Sunday, March 25, 2012

Pure delay lines

While working on my dsp-extras project, I needed a pure delay line.  Based on previous work, I used Data.Sequence.Seq, and was somewhat surprised to see a very large performance hit when compared to an undelayed signal.  Obviously there was more to creating pure buffers in Haskell than my previous microbenchmarks revealed.  I resolved to get the performance back.

I created a test script to measure the performance of different delay line implementations in a real-world application.  The application simply reads in a sound file, applies a fractional delay, and writes the output.  I measured the performance with buffer sizes ranging from 1 to 10000 samples.  Due to interpolation (I used cubic interpolation for all my tests), I couldn't actually measure a 1-sample buffer; the program actually creates a 4-sample buffer for the smallest possible delay.  All other buffer sizes are accurate though.
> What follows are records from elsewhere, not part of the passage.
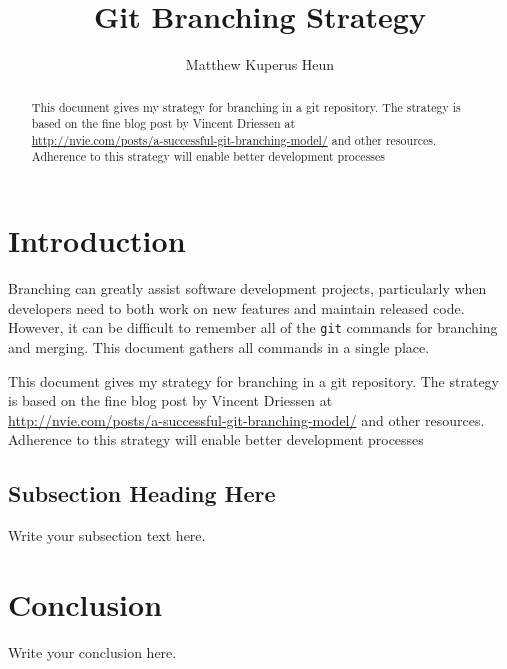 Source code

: \documentclass{article}
\begin{document}
\title{Git Branching Strategy}
\author{Matthew Kuperus Heun}

\maketitle


\begin{abstract}

This document gives my strategy for branching in a git repository. 
The strategy is based on the fine blog post by Vincent Driessen at\\
\url{http://nvie.com/posts/a-successful-git-branching-model/}
and other resources.
Adherence to this strategy will enable better development processes
\end{abstract}


\section{Introduction} 
\label{sec:introduction}

Branching can greatly assist software development projects, 
particularly when developers need to both 
work on new features and maintain released code.
However, it can be difficult to remember 
all of the \texttt{git} commands for branching and merging.
This document gathers all commands in a single place.

This document gives my strategy for branching in a git repository. 
The strategy is based on the fine blog post by Vincent Driessen at\\
\url{http://nvie.com/posts/a-successful-git-branching-model/}
and other resources.
Adherence to this strategy will enable better development processes



\subsection{Subsection Heading Here}
Write your subsection text here.


\section{Conclusion}
Write your conclusion here.
\end{document}
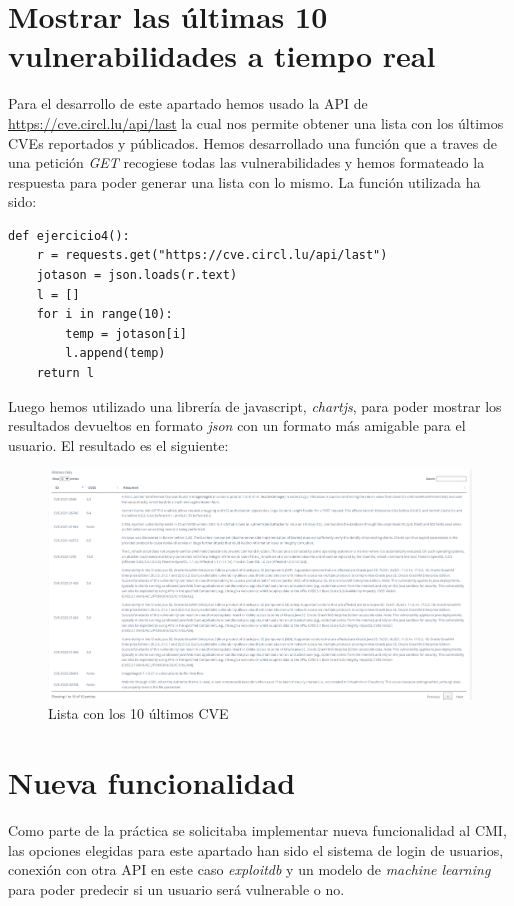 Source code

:\documentclass[12pt, a4paper,twoside,titlepage]{article}
\begin{document}
\section{Mostrar las últimas 10 vulnerabilidades a tiempo real}
Para el desarrollo de este apartado hemos usado la API de \url{https://cve.circl.lu/api/last} la cual nos permite obtener una lista con los últimos CVEs reportados y públicados. Hemos desarrollado una función que a traves de una petición \emph{GET} recogiese todas las vulnerabilidades y hemos formateado la respuesta para poder generar una lista con lo mismo. La función utilizada ha sido:
\begin{verbatim}
def ejercicio4():
    r = requests.get("https://cve.circl.lu/api/last")
    jotason = json.loads(r.text)
    l = []
    for i in range(10):
        temp = jotason[i]
        l.append(temp)
    return l
\end{verbatim}
Luego hemos utilizado una librería de javascript, \emph{chartjs}, para poder mostrar los resultados devueltos en formato \emph{json} con un formato más amigable para el usuario. 
El resultado es el siguiente:
\begin{figure}[H]
    \centering
    \includegraphics[width=1\linewidth]{Figuras/cve-list.png}
    \caption{Lista con los 10 últimos CVE}
    \label{fig:cvelist}
\end{figure}
\section{Nueva funcionalidad}
Como parte de la práctica se solicitaba implementar nueva funcionalidad al CMI, las opciones elegidas para este apartado han sido el sistema de login de usuarios, conexión con otra API en este caso \emph{exploitdb} y un modelo de \emph{machine learning} para poder predecir si un usuario será vulnerable o no.
\end{document}
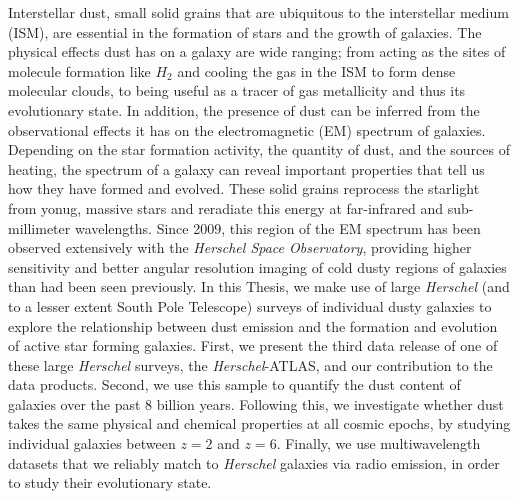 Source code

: Interstellar dust, small solid grains that are ubiquitous to the interstellar medium (ISM), are essential in the formation of stars and the growth of galaxies. The physical effects dust has on a galaxy are wide ranging; from acting as the sites of molecule formation like $H_2$ and cooling the gas in the ISM to form dense molecular clouds, to being useful as a tracer of gas metallicity and thus its evolutionary state. In addition, the presence of dust can be inferred from the observational effects it has on the electromagnetic (EM) spectrum of galaxies. Depending on the star formation activity, the quantity of dust, and the sources of heating, the spectrum of a galaxy can reveal important properties that tell us how they have formed and evolved. These solid grains reprocess the starlight from yonug, massive stars and reradiate this energy at far-infrared and sub-millimeter wavelengths. Since 2009, this region of the EM spectrum has been observed extensively with the \textit{Herschel Space Observatory}, providing higher sensitivity and better angular resolution imaging of cold dusty regions of galaxies than had been seen previously. In this Thesis, we make use of large \textit{Herschel} (and to a lesser extent South Pole Telescope) surveys of individual dusty galaxies to explore the relationship between dust emission and the formation and evolution of active star forming galaxies. First, we present the third data release of one of these large \textit{Herschel} surveys, the \textit{Herschel}-ATLAS, and our contribution to the data products. Second, we use this sample to quantify the dust content of galaxies over the past $8$ billion years. Following this, we investigate whether dust takes the same physical and chemical properties at all cosmic epochs, by studying individual galaxies between $z = 2$ and $z = 6$. Finally, we use multiwavelength datasets that we reliably match to \textit{Herschel} galaxies via radio emission, in order to study their evolutionary state. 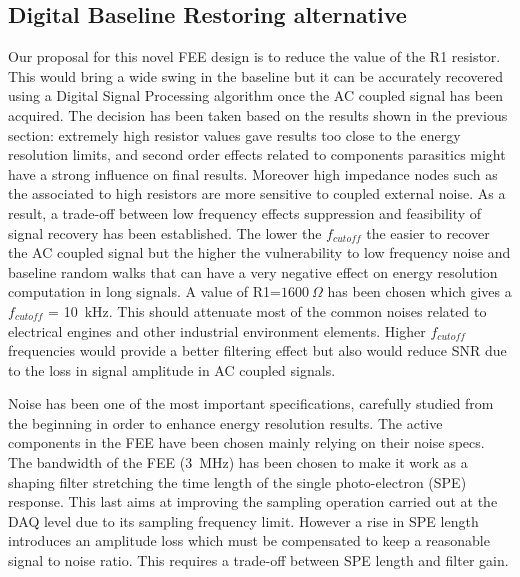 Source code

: \documentclass[a4paper, 10pt, oneside, twocolumn, 3p]{elsarticle}
\begin{document}
\subsection{Digital Baseline Restoring alternative}

Our proposal for this novel FEE design is to reduce the value of the R1 resistor. This would bring a wide swing in the baseline but it can be accurately recovered using a Digital Signal Processing algorithm once the AC coupled signal has been acquired. The decision has been taken based on the results shown in the previous section: extremely high resistor values gave results too close to the energy resolution limits, and second order effects related to components parasitics might have a strong influence on final results. Moreover high impedance nodes such as the associated to high resistors are more sensitive to coupled external noise. As a result, a trade-off between low frequency effects suppression and feasibility of signal recovery has been established. The lower the $f_{cutoff}$ the easier to recover the AC coupled signal but the higher the vulnerability to low frequency noise and baseline random walks that can have a very negative effect on energy resolution computation in long signals. A value of R1=$1600~\Omega$ has been chosen which gives a $f_{cutoff}$ = 10~kHz. This should attenuate most of the common noises related to electrical engines and other industrial environment elements. Higher $f_{cutoff}$ frequencies would provide a better filtering effect but also would reduce SNR due to the loss in signal amplitude in AC coupled signals.

\par Noise has been one of the most important specifications, carefully studied from the beginning in order to enhance energy resolution results. The active components in the FEE have been chosen mainly relying on their noise specs. The bandwidth of the FEE (3~MHz) has been chosen to make it work as a shaping filter stretching the time length of the single photo-electron (SPE) response. This last aims at improving the sampling operation carried out at the DAQ level due to its sampling frequency limit. However a rise in SPE length introduces an amplitude loss which must be compensated to keep a reasonable signal to noise ratio. This requires a trade-off between SPE length and filter gain.  
\end{document}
I tested the following buffer types:
  • Data.Sequence.Seq - cons elements onto the front and drop from the tail as each element is pushed
  • Data.Vector.Unboxed.Vector - a naive copying implementation
  • T10 - a 10 element, strict data type (e.g. data T10 a = T10 !a !a ...)
  • T25 - a 25 element, strict data type
  • Evil - based upon Data.Vector.Unboxed.Vector, the Evil buffer thaws the vector, mutates a single element, and returns the updated vector.  This buffer is closest to an imperative circular buffer implementation, although it violates referential transparency.  Hence the Evil moniker.
  • ComboBuffer - the ComboBuffer consists of two unboxed vectors and an update list.  After the update last grows large enough, it's frozen into a vector and the oldest data is dropped.  Writing elements is performed in amortized O(1) time.  The read behavior is more complex.
The results are summarized online here.  A few notes about interpreting the results:
  • Given times are the result of a single run, although they are fairly stable over multiple executions.
  • The chart shows times in a log scale to help differentiate times for small buffers.  Otherwise the O(n) behavior of Vector obliterates these differences.
  • Current is the behavior of an algorithm that adaptively selects a buffer type based upon size.
  • All the results (except one) are for reading off the end of the buffer.  For most buffer types this shouldn't matter. It's optimal for Seq.  For the ComboBuffer, reads from the last half of the buffer can be done in O(1), but reads from the first half are more complex, as a list lookup may be required.  The Current - first quarter data is the result of accessing points 0.25 of the way into the buffer.
So for reads from the end of the buffer, my ComboBuffer is pretty good.  It needs some tuning though, especially for reads from near the front of the buffer.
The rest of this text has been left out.